Somebody had wanted to show the Prince the view. It was a fine view, but we were not sorry it wasn't permanent. With the view, the Prince took in a little shooting at clay pigeons in view of the days he was to spend in sporting Nipigon.
We ran straight on to Nipigon, only stopping at Oba, and that in the night. But before the night came Canada and Algoma gave us an exquisite sunset. We saw the light of the sun on a vast stretch of hummocks and hills of bald rock. They had been clothed with forest before the fires had passed over them. As the sun set, an exquisite thin cherry light shone evenly on the hills and bluffs, and on the thin and naked trees that stood up like wands in this eerie and clarified light. In the distance there was a faint vermilion in the sky, and where the tree stumps fringed the bare hills, they gave the suggestion of a band of violet edging the land. And all this in an air as clear and shining as still water. It seemed to me that Canada was waiting there for a painter of a new vision to catch its wonder.
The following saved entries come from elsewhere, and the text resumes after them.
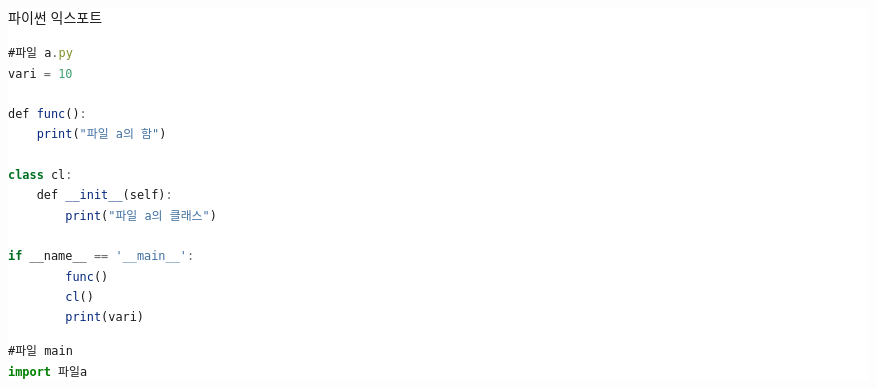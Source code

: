 파이썬 익스포트

```jsx
#파일 a.py
vari = 10
 
def func():
    print("파일 a의 함")
 
class cl:
    def __init__(self):
        print("파일 a의 클래스")

if __name__ == '__main__':
		func()
		cl()
		print(vari)
```

```jsx
#파일 main
import 파일a
```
Even in the loneliness we were never far away from the human equation. During the afternoon we had a touch of it. It was discovered by the Prince that his train was being driven by a V.C., or, rather, one of the men on the engine, the fireman, was a V.C. This man, Staff-Sergeant Meryfield, had won the distinction at Cambrai, and had returned to his calling in the ordinary way. He came back from the engine cab through the train, a very modest fellow, to be presented to the Prince, who spent a few minutes chatting with him.
CHAPTER XII
PICNICS AND PRAIRIES
I
Early on the morning of Friday, September 5th, the train passed through the second tunnel it had encountered in Canada, and came to a small stopping-place amid trees.
It was a lady's pocket handkerchief of a station, made up of a tool shed, a few houses and a road leading away from it. Its significance lay in the road leading away from it. That road leads to Nipigon river and lake, one of the finest trout waters in Canada. Even at that it is only famous half the year, for it hibernates in winter like any other thing in Canada that finds snow and remoteness too much for it.
At this station—Nipigon Lodge—the Prince, in shooting knickers and a great anxiety to be off and away, left the train at 8.30, and walking along the road, came to the launch that was to take him down river to the fishing camp where he was to spend a week-end of sport.